### Task item
Apart from the pictures, every entry must be retyped exactly.

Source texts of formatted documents
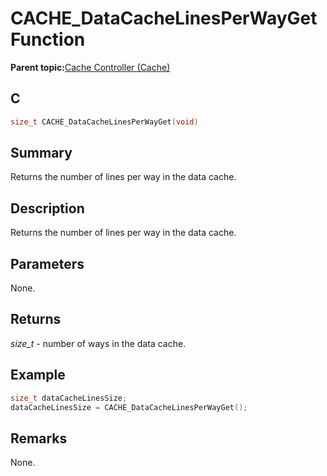# CACHE\_DataCacheLinesPerWayGet Function

**Parent topic:**[Cache Controller \(Cache\)](GUID-FA7730F3-DFC4-4DED-92DE-B53A0AF23AC6.md)

## C

```c
size_t CACHE_DataCacheLinesPerWayGet(void)
```

## Summary

Returns the number of lines per way in the data cache.

## Description

Returns the number of lines per way in the data cache.

## Parameters

None.

## Returns

*size\_t* - number of ways in the data cache.

## Example

```c
size_t dataCacheLinesSize;
dataCacheLinesSize = CACHE_DataCacheLinesPerWayGet();
```

## Remarks

None.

### Answer space
# CACHE\_DataCacheLinesPerWayGet Function

**Parent topic:**[Cache Controller \(Cache\)](GUID-FA7730F3-DFC4-4DED-92DE-B53A0AF23AC6.md)

## C

```c
size_t CACHE_DataCacheLinesPerWayGet(void)
```

## Summary

Returns the number of lines per way in the data cache.

## Description

Returns the number of lines per way in the data cache.

## Parameters

None.

## Returns

*size\_t* - number of ways in the data cache.

## Example

```c
size_t dataCacheLinesSize;
dataCacheLinesSize = CACHE_DataCacheLinesPerWayGet();
```

## Remarks

None.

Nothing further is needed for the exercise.